### Exercise description
All of the data must be output exactly, with every picture left out.

Segment Start: Given records

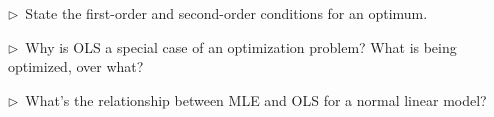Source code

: \begin{reflect}
$\triangleright$~State the first-order and second-order conditions for an optimum.

\smallskip
$\triangleright$~Why is OLS a special case of an optimization problem? What is being optimized, over what?

\smallskip
$\triangleright$~What's the relationship between MLE and OLS for a normal linear model?
\end{reflect}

Segment End: Given records

### Reply
Source code

: \begin{reflect}
$\triangleright$~State the first-order and second-order conditions for an optimum.

\smallskip
$\triangleright$~Why is OLS a special case of an optimization problem? What is being optimized, over what?

\smallskip
$\triangleright$~What's the relationship between MLE and OLS for a normal linear model?
\end{reflect}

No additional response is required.